Two human holocarboxylase synthetase proteins display similar kinetic properties

Human Holocarboxylase Synthetase (HCS) catalyzes transfer of the cofactor biotin to biotin‐dependent carboxylases. Consequently, this enzyme is of fundamental importance for fatty acid synthesis, gluconeogenesis, and amino acid catabolism. In addition, in agreement with its role in transcription regulation, it has been proposed that HCS biotinylates histones. There are two major forms of HCS present in human cells that differ by 58 amino acids at the N‐terminus. In order to determine if these residues have any effect on HCS catalytic activity, both forms were recombinantly expressed, purified, and subjected to biochemical characterization.

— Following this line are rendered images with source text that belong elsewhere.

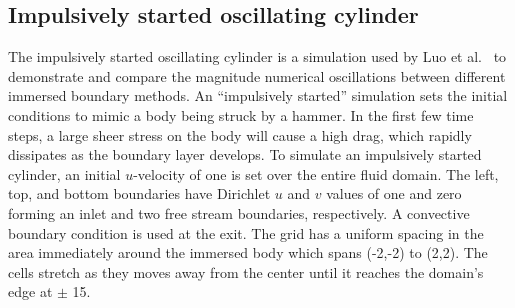 \documentclass[preprint,12pt,5p]{elsarticle}
\begin{document}
\subsection{Impulsively started oscillating cylinder}
\label{sec:osccylinder}
The impulsively started oscillating cylinder is a simulation used by Luo et al.~\cite{Luo:2012gx} to demonstrate and compare the magnitude numerical oscillations between different immersed boundary methods. 
An ``impulsively started'' simulation sets the initial conditions to mimic a body being struck by a hammer. 
In the first few time steps, a large sheer stress on the body will cause a high drag, which rapidly dissipates as the boundary layer develops. 
To simulate an impulsively started cylinder, an initial $u$-velocity of one is set over the entire fluid domain. 
The left, top, and bottom boundaries have Dirichlet $u$ and $v$ values of one and zero forming an inlet and two free stream boundaries, respectively. 
A convective boundary condition is used at the exit. 
The grid has a uniform spacing in the area immediately around the immersed body which spans (-2,-2) to (2,2). 
The cells stretch as they moves away from the center until it reaches the domain's edge at $\pm$ 15. 
\end{document}

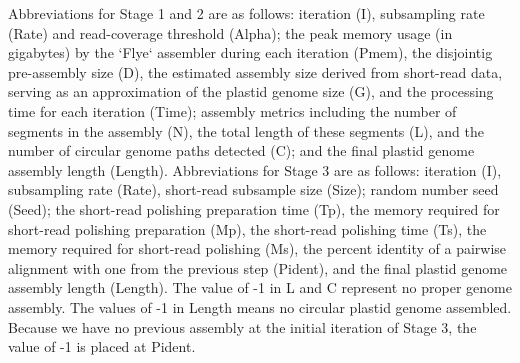 \begingroup
\scriptsize
\setlength{\parskip}{2pt}

Abbreviations for Stage 1 and 2 are as follows: 
iteration (I), subsampling rate (Rate) and read-coverage threshold (Alpha);
the peak memory usage (in gigabytes) by the `Flye` assembler during each iteration (Pmem),
the disjointig pre-assembly size (D),
the estimated assembly size derived from short-read data, serving as an approximation of the plastid genome size (G), and
the processing time for each iteration (Time);
assembly metrics including the number of segments in the assembly (N),
the total length of these segments (L), and
the number of circular genome paths detected (C); and
the final plastid genome assembly length (Length).
Abbreviations for Stage 3 are as follows: 
iteration (I), subsampling rate (Rate), short-read subsample size (Size);
random number seed (Seed);
the short-read polishing preparation time (Tp),
the memory required for short-read polishing preparation (Mp),
the short-read polishing time (Ts),
the memory required for short-read polishing (Ms),
the percent identity of a pairwise alignment with one from the previous step (Pident), and
the final plastid genome assembly length (Length).
The value of -1 in L and C represent no proper genome assembly.
The values of -1 in Length means no circular plastid genome assembled.
Because we have no previous assembly at the initial iteration of Stage 3,
the value of -1 is placed at Pident.

\endgroup

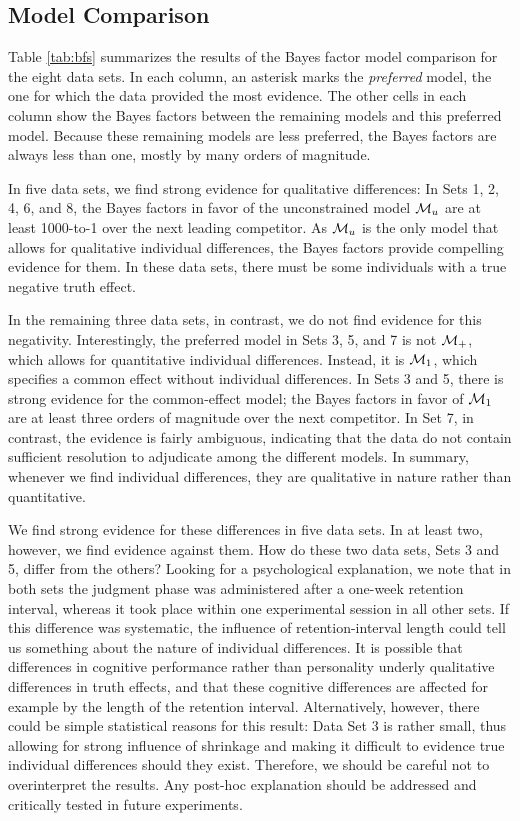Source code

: \documentclass[
  english,
  ,man,floatsintext]{apa6}
\begin{document}
\hypertarget{model-comparison-1}{%
\subsection{Model Comparison}\label{model-comparison-1}}

Table \ref{tab:bfs} summarizes the results of the Bayes factor model comparison for the eight data sets. In each column, an asterisk marks the \emph{preferred} model, the one for which the data provided the most evidence. The other cells in each column show the Bayes factors between the remaining models and this preferred model. Because these remaining models are less preferred, the Bayes factors are always less than one, mostly by many orders of magnitude.

In five data sets, we find strong evidence for qualitative differences: In Sets 1, 2, 4, 6, and 8, the Bayes factors in favor of the unconstrained model \({\cal M}_u\) are at least 1000-to-1 over the next leading competitor. As \({\cal M}_u\) is the only model that allows for qualitative individual differences, the Bayes factors provide compelling evidence for them. In these data sets, there must be some individuals with a true negative truth effect.

In the remaining three data sets, in contrast, we do not find evidence for this negativity. Interestingly, the preferred model in Sets 3, 5, and 7 is not \({\cal M}_+\), which allows for quantitative individual differences. Instead, it is \({\cal M}_1\), which specifies a common effect without individual differences. In Sets 3 and 5, there is strong evidence for the common-effect model; the Bayes factors in favor of \({\cal M}_1\) are at least three orders of magnitude over the next competitor. In Set 7, in contrast, the evidence is fairly ambiguous, indicating that the data do not contain sufficient resolution to adjudicate among the different models. In summary, whenever we find individual differences, they are qualitative in nature rather than quantitative.

We find strong evidence for these differences in five data sets. In at least two, however, we find evidence against them. How do these two data sets, Sets 3 and 5, differ from the others? Looking for a psychological explanation, we note that in both sets the judgment phase was administered after a one-week retention interval, whereas it took place within one experimental session in all other sets. If this difference was systematic, the influence of retention-interval length could tell us something about the nature of individual differences. It is possible that differences in cognitive performance \autocite[e.g., source recollection;][]{begg1992} rather than personality underly qualitative differences in truth effects, and that these cognitive differences are affected for example by the length of the retention interval. Alternatively, however, there could be simple statistical reasons for this result: Data Set 3 is rather small, thus allowing for strong influence of shrinkage and making it difficult to evidence true individual differences should they exist. Therefore, we should be careful not to overinterpret the results. Any post-hoc explanation should be addressed and critically tested in future experiments.
\end{document}
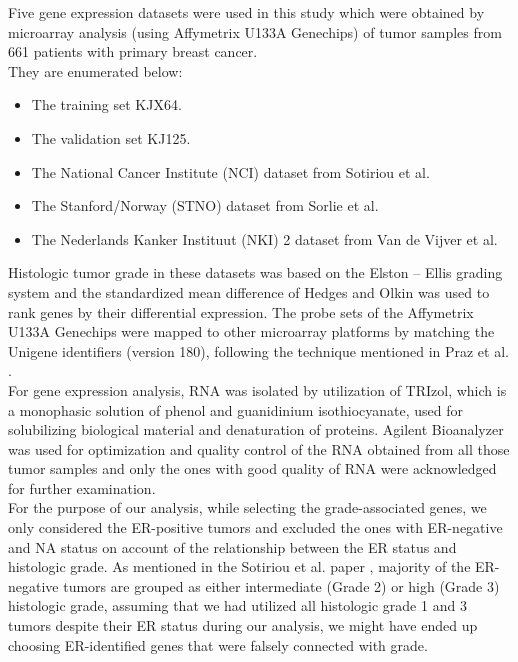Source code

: \documentclass[a4paper,10pt]{article}
\begin{document}
Five gene expression datasets were used in this study which were obtained by
 microarray analysis (using  Affymetrix U133A Genechips) of tumor samples
 from 661 patients with primary breast cancer. \\
They are enumerated below:\\
\begin{itemize}
 \item The training set KJX64.
 \item The validation set KJ125.
 \item The National Cancer Institute (NCI) dataset from Sotiriou et al. \cite{Sotiriou1}
 \item The Stanford/Norway (STNO) dataset from Sorlie et al. \cite{Sorlie1}
 \item The Nederlands Kanker Instituut (NKI) 2 dataset from Van de Vijver et al. \cite{Vijver1}
\end{itemize}

Histologic tumor grade in these datasets was based on the Elston – 
Ellis grading system \cite{Elston1} and the standardized mean difference of Hedges 
and Olkin \cite{Hedges1} was used to rank genes by their differential expression. The probe 
sets of the Affymetrix U133A Genechips were mapped to other microarray platforms
 by matching the Unigene identifiers (version 180), following the technique mentioned 
in Praz et al. \cite{Cleanex}.\\
For gene expression analysis, RNA was isolated by utilization of TRIzol, which 
is a monophasic solution of phenol and guanidinium isothiocyanate, used for 
solubilizing biological material and denaturation of proteins. Agilent Bioanalyzer 
was used for optimization and quality control of the RNA obtained from all those
 tumor samples and only the ones with good quality of RNA were acknowledged 
for further examination.\\

For the purpose of our analysis, while selecting the grade-associated genes, 
we only considered the ER-positive tumors and excluded the ones with ER-negative
 and NA status on account of the relationship between the ER status and histologic 
grade. As mentioned in the Sotiriou et al. paper \cite{Sotiriou}, majority of the ER-negative tumors
 are grouped as either intermediate (Grade 2) or high (Grade 3) histologic grade, 
assuming that we had utilized all histologic grade 1 and 3 tumors despite their ER 
status during our analysis, we might have ended up choosing ER-identified genes
 that were falsely connected with grade.\\
\end{document}
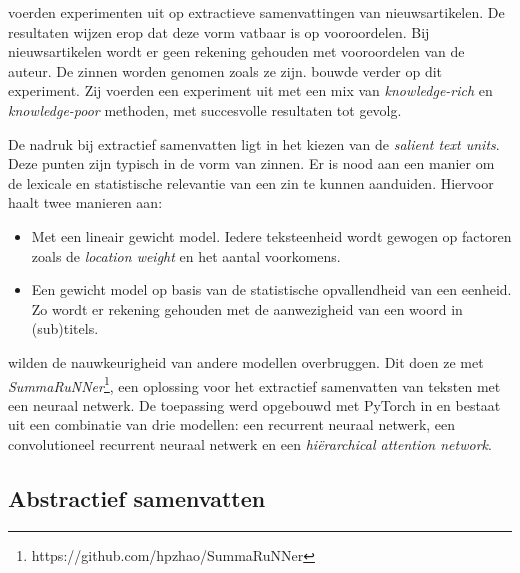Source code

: 
\textcite{McKeown1999} voerden experimenten uit op extractieve samenvattingen van nieuwsartikelen. De resultaten wijzen erop dat deze vorm vatbaar is op vooroordelen. Bij nieuwsartikelen wordt er geen rekening gehouden met vooroordelen van de auteur. De zinnen worden genomen zoals ze zijn. \textcite{Hahn2000} bouwde verder op dit experiment. Zij voerden een experiment uit met een mix van \textit{knowledge-rich} en \textit{knowledge-poor} methoden, met succesvolle resultaten tot gevolg.

De nadruk bij extractief samenvatten ligt in het kiezen van de \textit{salient text units}. Deze punten zijn typisch in de vorm van zinnen. Er is nood aan een manier om de lexicale en statistische relevantie van een zin te kunnen aanduiden. Hiervoor haalt \textcite{Hahn2000} twee manieren aan:

\begin{itemize}
	\item Met een lineair gewicht model. Iedere teksteenheid wordt gewogen op factoren zoals de \textit{location weight} en het aantal voorkomens.
	\item Een gewicht model op basis van de statistische opvallendheid van een eenheid. Zo wordt er rekening gehouden met de aanwezigheid van een woord in (sub)titels.
\end{itemize}


\textcite{Nallapati2017} wilden de nauwkeurigheid van andere modellen overbruggen. Dit doen ze met \textit{SummaRuNNer}\footnote{https://github.com/hpzhao/SummaRuNNer}, een oplossing voor het extractief samenvatten van teksten met een neuraal netwerk. De toepassing werd opgebouwd met PyTorch in  en bestaat uit een combinatie van drie modellen: een recurrent neuraal netwerk, een convolutioneel recurrent neuraal netwerk en een \textit{hiërarchical attention network}.

\subsection{Abstractief samenvatten}


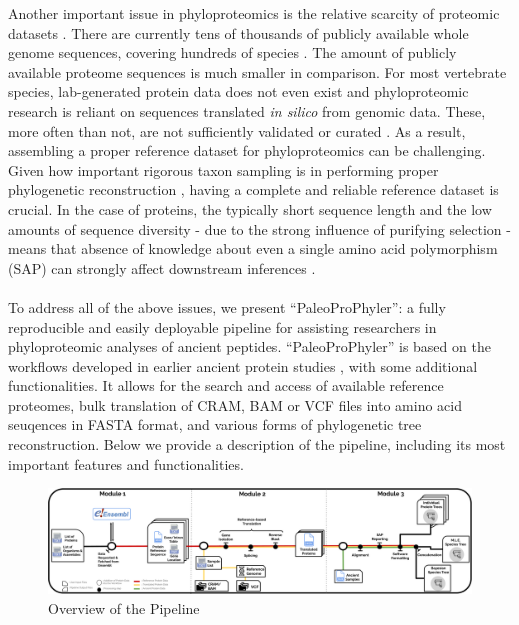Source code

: \documentclass[twocolumn,showpacs,%
  nofootinbib,aps,superscriptaddress,%
  eqsecnum,prd,notitlepage,showkeys,10pt]{report}
\begin{document}
Another important issue in phyloproteomics is the relative scarcity of proteomic datasets \cite{muller2020proteome,brandt2022palaeoproteomics}. There are currently tens of thousands of publicly available whole genome sequences, covering hundreds of species \cite{lewin2018earth,byrskahigh,prado2013great,zhang2014comparative,koepfli2015genome}. The amount of publicly available proteome sequences is much smaller in comparison. For most vertebrate species, lab-generated protein data does not even exist and phyloproteomic research is reliant on sequences translated \textit{in silico} from genomic data. These, more often than not, are not sufficiently validated or curated \cite{bagheri2020detecting}. As a result, assembling a proper reference dataset for phyloproteomics can be challenging. Given how important rigorous taxon sampling is in performing proper phylogenetic reconstruction \cite{rosenberg2003taxon,heath2008taxon}, having a complete and reliable reference dataset is crucial. In the case of proteins, the typically short sequence length and the low amounts of sequence diversity - due to the strong influence of purifying selection - means that absence of knowledge about even a single amino acid polymorphism (SAP) can strongly affect downstream inferences \cite{opperdoes2003phylogenetic,presslee2019data,demarchi2022ancient,chen2019late}. 


\paragraph{}

To address all of the above issues,  we present “PaleoProPhyler”: a fully reproducible and easily deployable pipeline for assisting researchers in phyloproteomic analyses of ancient peptides. “PaleoProPhyler” is based on the workflows developed in earlier ancient protein studies \cite{cappellini2019early,welker2019enamel,welker2020dental}, with some additional functionalities. It allows for the search and access of available reference proteomes, bulk translation of CRAM, BAM or VCF files into amino acid seuqences in FASTA format, and various forms of phylogenetic tree reconstruction. Below we provide a description of the pipeline, including its most important features and functionalities.

\begin{figure}[h!]
\centering
\includegraphics[scale=0.21]{graphics/PaleoProPhyler_Overview_Fig.png}
\caption{Overview of the Pipeline }
\label{fig:Overview}
\end{figure}
\end{document}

The oligomeric state and kinetic behavior of full length HCS and 58‐HCS were characterized. Equilibrium sedimentation experiments indicate that both HCS forms are monomers even in the presence of the intermediate biotinoyl‐5′‐adenylate. The steady state kinetic analysis as a function of biotin, ATP or biotin accepting substrate concentrations indicate that full length HCS and 58HCS behave similarly. Therefore the additional N‐terminal amino acids do not affect catalysis and are not involved in biotin acceptor fragment recognition. Furthermore, the results indicate that the distinct roles of HCS in transcription regulation and metabolism reflect properties other than the fundamental kinetic characteristics of the two enzyme forms.